Vor kurzem saß ich mit Freunden in meiner WG-Küche. Es war ein gemütlicher Abend mit entspannter Atmosphäre und wir plauderten über die spannendsten Ereignisse der Woche. Einer meiner Freunde regte sich sehr über seinen letzten Arbeitstag auf: Bei seiner Schicht an der Kasse eines Supermarktes wollte ein Kunde in letzter Sekunde unbedingt noch einen Großeinkauf tätigen. Zwar hatte der Laden bereits geschlossen und es war schon zehn Minuten über die Zeit, trotzdem blieb dieser letzte Kunde hartnäckig. Die anderen Angestellten konnten sich bereits auf ihren Feierabend freuen, nur mein Freund ärgerte sich über ein überquellendes Kassenband. Als er uns davon erzählte, redete er sich in Rage: „Der ist doch behindert – was bildet der sich ein?!“
„Behindert“ – mehrfach verwendete er diesen Ausdruck, um die Wut und das Unverständnis über den gestressten Kunden auszudrücken und verlieh seinem Frust damit Nachdruck. Ich zuckte jedes Mal etwas zusammen. Etwas in mir sträubte sich gegen das Wort. „Behindert“. Sagt man das einfach so?

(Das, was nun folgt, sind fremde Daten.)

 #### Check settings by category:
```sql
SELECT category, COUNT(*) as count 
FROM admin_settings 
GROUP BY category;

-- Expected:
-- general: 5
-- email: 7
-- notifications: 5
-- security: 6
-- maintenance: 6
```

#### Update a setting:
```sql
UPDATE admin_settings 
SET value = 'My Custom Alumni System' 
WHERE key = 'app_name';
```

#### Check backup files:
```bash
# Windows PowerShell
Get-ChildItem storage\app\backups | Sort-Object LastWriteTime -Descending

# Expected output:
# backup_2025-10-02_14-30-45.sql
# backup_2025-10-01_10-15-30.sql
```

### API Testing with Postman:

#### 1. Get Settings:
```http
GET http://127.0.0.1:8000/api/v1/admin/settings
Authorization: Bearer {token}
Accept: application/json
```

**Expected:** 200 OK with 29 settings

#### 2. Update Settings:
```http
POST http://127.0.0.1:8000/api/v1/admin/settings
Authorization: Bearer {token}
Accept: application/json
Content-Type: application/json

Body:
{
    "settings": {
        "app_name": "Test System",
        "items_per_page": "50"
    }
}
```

Beim Sprechen spiegeln die von uns gewählten Worte unsere persönliche Gedankenwelt wider. Dieser Mechanismus ist ganz unabhängig davon, ob wir mit positiven oder negativen Gedanken an eine Situation herantreten. Beschreibe ich beispielsweise hohe Temperaturen im Sommer, gibt es dabei mindestens zwei Möglichkeiten: Ich kann von angenehm wohliger Wärme sprechen oder von unangenehm stechender Hitze. Beide Varianten spiegeln klar meine Einstellung gegenüber der Wetterlage wider.
Sprache ist jedoch keine Einbahnstraße. Auch wie man eine Situation auffasst und wahrnimmt, hängt davon ab, welche Worte zu ihrer Beschreibung verwendet werden. Geht man zum Beispiel im Wald spazieren, macht es emotional einen Unterschied, ob das nun der Düsterwald oder doch ein Kiefernforst in der Lüneburger Heide ist. Worte sind in der Lage, Gefühle und Emotionen zu beeinflussen – und zu verändern. Da die Prozesse ständig in beide Richtungen stattfinden, kann die Interaktion von Sprache und Denken als eine Art Wechselwirkung verstanden werden.

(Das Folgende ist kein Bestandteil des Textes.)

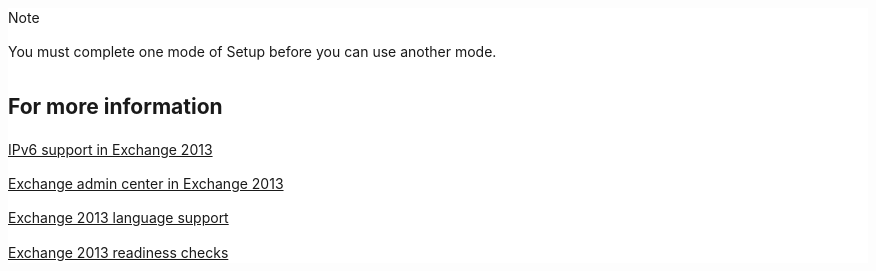 > [!NOTE]
> You must complete one mode of Setup before you can use another mode.

## For more information

[IPv6 support in Exchange 2013](ipv6-support-in-exchange-2013-exchange-2013-help.md)

[Exchange admin center in Exchange 2013](exchange-admin-center-in-exchange-2013-exchange-2013-help.md)

[Exchange 2013 language support](exchange-2013-language-support-exchange-2013-help.md)

[Exchange 2013 readiness checks](exchange-2013-readiness-checks-exchange-2013-help.md)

Was ist nun die Wechselwirkung in der anfangs geschilderten Situation? Das Wort „behindert“ beschreibt im eigentlichen Sinne erst einmal nur die körperliche oder geistige Einschränkung eines Menschen, wurde hier aber genutzt, um eine negative Situation zu beschreiben, sogar um jemanden schlecht zu reden. Verwendet man das Worte „behindert“ also zweckentfremdet in solch einem Kontext, bringt man jedes Mal eine benachteiligte Gruppe von Menschen mit etwas Schlechtem, Unerwünschtem in Verbindung. Menschen mit Behinderung, die sich in unserer Gesellschaft ohnehin Diskriminierungen ausgesetzt sehen, werden auf diese Weise weiter abgewertet.
Unser alltäglicher Sprachgebrauch enthält viele solcher diskriminierenden Ausdrücke. Nicht nur Menschen mit Einschränkungen sind dem ausgesetzt, sondern auch Personen mit Migrationshintergrund, Frauen, Personen in Armut und Drogenabhängige, um nur einige aufzuzählen. Die weitreichenden Auswirkungen dessen, wie wir uns ausdrücken, machen wir uns zumeist nicht bewusst.

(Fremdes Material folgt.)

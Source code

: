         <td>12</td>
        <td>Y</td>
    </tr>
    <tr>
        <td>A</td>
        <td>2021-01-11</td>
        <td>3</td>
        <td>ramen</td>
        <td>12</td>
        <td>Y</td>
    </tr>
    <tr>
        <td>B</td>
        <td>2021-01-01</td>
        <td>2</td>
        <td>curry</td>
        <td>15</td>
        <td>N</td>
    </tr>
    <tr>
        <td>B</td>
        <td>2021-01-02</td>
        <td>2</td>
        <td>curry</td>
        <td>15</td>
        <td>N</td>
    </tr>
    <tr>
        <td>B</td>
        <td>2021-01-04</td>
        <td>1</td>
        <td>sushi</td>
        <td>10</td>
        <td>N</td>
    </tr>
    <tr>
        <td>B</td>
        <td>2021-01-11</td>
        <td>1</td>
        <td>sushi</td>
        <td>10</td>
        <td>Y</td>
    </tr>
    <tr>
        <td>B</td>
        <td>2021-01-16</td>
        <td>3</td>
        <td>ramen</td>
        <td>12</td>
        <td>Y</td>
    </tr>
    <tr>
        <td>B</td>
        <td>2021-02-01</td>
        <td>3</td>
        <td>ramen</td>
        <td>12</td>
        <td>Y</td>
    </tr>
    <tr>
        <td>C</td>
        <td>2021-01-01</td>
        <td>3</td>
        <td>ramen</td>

Wie kann man dem entgegentreten? Vermutlich nicht durch Moralpredigten. Doch gerade im eigenen Umfeld ist viel Veränderung und Einsicht möglich. Ich für meinen Teil werde zukünftig mein eigenes Unbehagen bei solchen Ausdrucksweisen nicht auf sich beruhen lassen. Man kann auf unbewusste Diskriminierung hinweisen, ohne dabei den moralischen Zeigefinger zu heben. Und natürlich gilt es immer auch, die eigene Sprache zu überprüfen.